The world settled its trade in dollars, which meant one country got to print the world's settlement money. That is a hard privilege to use responsibly, and it wasn't.
Through the 1960s, Washington ran the Vietnam War and the Great Society at the same time, paying for a growing share of both with new dollars. The dollars piled up in foreign central banks, each one in principle a claim ticket on American gold. The claims grew. The gold did not.2
Other governments could do the arithmetic. France, under de Gaulle, announced in 1965 that it would take its reserves in gold rather than promises, and kept showing up to redeem — by one famous account, sending a ship across the Atlantic to carry the metal home. Days before the speech, Britain asked for cover on billions of its own dollar holdings.4 The vault was being emptied by people reading the public numbers.
On Friday, August 13, Nixon took his senior advisers to Camp David. On Sunday night he addressed the country. The villain of the speech was the “international money speculator.” The policy was the default:
“I have directed Secretary Connally to suspend temporarily the convertibility of the dollar into gold.”

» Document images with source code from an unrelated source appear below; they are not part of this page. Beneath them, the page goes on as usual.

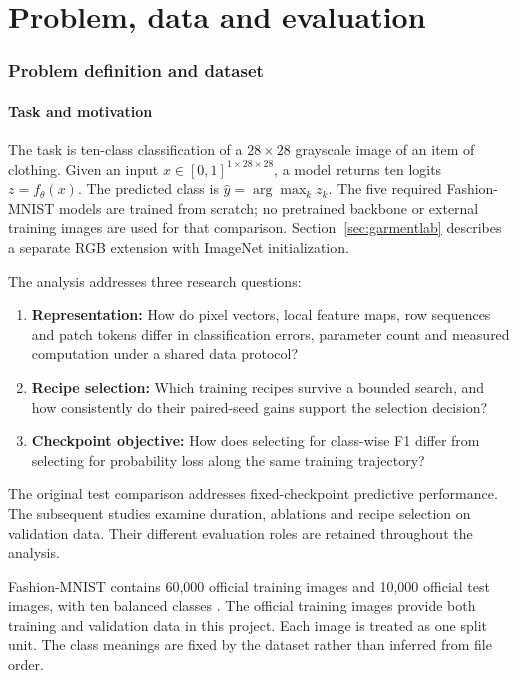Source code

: \part{Problem, data and evaluation}
\section{Problem definition and dataset}
\subsection{Task and motivation}
The task is ten-class classification of a $28\times28$ grayscale image of an item of clothing. Given an input $x\in[0,1]^{1\times28\times28}$, a model returns ten logits $z=f_\theta(x)$. The predicted class is $\hat y=\arg\max_k z_k$. The five required Fashion-MNIST models are trained from scratch; no pretrained backbone or external training images are used for that comparison. Section~\ref{sec:garmentlab} describes a separate RGB extension with ImageNet initialization.

The analysis addresses three research questions:
\begin{enumerate}
\item \textbf{Representation:} How do pixel vectors, local feature maps, row sequences and patch tokens differ in classification errors, parameter count and measured computation under a shared data protocol?
\item \textbf{Recipe selection:} Which training recipes survive a bounded search, and how consistently do their paired-seed gains support the selection decision?
\item \textbf{Checkpoint objective:} How does selecting for class-wise F1 differ from selecting for probability loss along the same training trajectory?
\end{enumerate}
The original test comparison addresses fixed-checkpoint predictive performance. The subsequent studies examine duration, ablations and recipe selection on validation data. Their different evaluation roles are retained throughout the analysis.

Fashion-MNIST contains 60,000 official training images and 10,000 official test images, with ten balanced classes \cite{fashionmnist}. The official training images provide both training and validation data in this project. Each image is treated as one split unit. The class meanings are fixed by the dataset rather than inferred from file order.

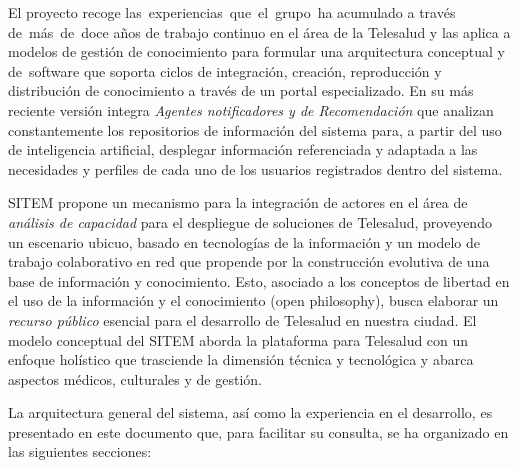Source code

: El proyecto recoge las experiencias que el grupo ha acumulado a través de más de doce años de trabajo continuo en el área de la Telesalud y las aplica a modelos de gestión de conocimiento para formular una arquitectura conceptual y de software que soporta ciclos de integración, creación, reproducción y distribución de conocimiento a través de un portal especializado. En su más reciente versión integra \textit{Agentes notificadores y de Recomendación} que analizan constantemente los repositorios de información del sistema para, a partir del uso de inteligencia artificial, desplegar información referenciada y adaptada a las necesidades y perfiles de cada uno de los usuarios registrados dentro del sistema.

SITEM propone un mecanismo para la integración de actores en el área de \textit{análisis de capacidad} para el despliegue de soluciones de Telesalud, proveyendo un escenario ubicuo, basado en tecnologías de la información y un modelo de trabajo colaborativo en red que propende por la construcción evolutiva de una base de información y conocimiento. Esto, asociado a los conceptos de libertad en el uso de la información y el conocimiento (open philosophy), busca elaborar un \textit{recurso público} esencial para el desarrollo de Telesalud en nuestra ciudad. El modelo conceptual del SITEM aborda la plataforma para Telesalud con un enfoque holístico que trasciende la dimensión técnica y tecnológica y abarca aspectos médicos, culturales y de gestión. 

La arquitectura general del sistema, así como la experiencia en el desarrollo, es presentado en este documento que, para facilitar su consulta, se ha organizado en las siguientes secciones:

“…your dollar will be worth just as much tomorrow as it is today.”
Richard Nixon, address to the nation, August 15, 19713No law was repealed. No vote was taken. The last thread between the world's money and anything anyone couldn't print was cut in a Sunday-night television address, framed as a technicality, promised as temporary.
The peg had lasted 27 years. The suspension is now on year 55.
So: was the dollar worth just as much tomorrow? That promise turned out to be checkable too. The rest of this page checks it.
Every chart below has a vertical line at 1971. Left of the line, money with a constraint. Right of the line, money without one. Look at what the lines do when the constraint is removed.
Not every line on this page bends in 1971 for purely monetary reasons. Oil shocks, globalization, technology and tax policy all pulled on these curves, and serious people argue about the weights. A famous website once stapled every chart in the world to this date.
This page makes a narrower claim, and a harder one to dodge: the debt, the money supply, the purchasing power, and the price of gold are direct measures of the money itself. Those four have no confounders. When money can be expanded without limit, it is expanded. The other charts show who pays for that.
It only required incentives. Once money could be created at a keystroke, three things followed as surely as water runs downhill.
Deficits are politically free and taxes are politically expensive, so every government of every party chooses the printer eventually. The record shows it: 50 deficits in 54 years, under every combination of party and Congress. The gold window was the mechanism that made the printer expensive. Nothing has replaced it.
Freshly created dollars reach the government, the banks, and the asset markets first, while prices are still old. By the time they reach wages, prices are new. Economists have called this the Cantillon effect for 270 years. It is why the same decades read +34% on the pay chart and +1,094% on the CEO chart: the two groups stand at different distances from the spigot.
Money that loses 2–9% of its value every year is a leaking bucket. Rational households respond exactly as the saving-rate chart shows: they hold less cash, borrow more, and push savings into houses, stocks — anything scarce. Housing becomes a savings account you can live in, priced accordingly, and a generation gets locked out. Inflation is a tax that no one votes on and the poorest pay first.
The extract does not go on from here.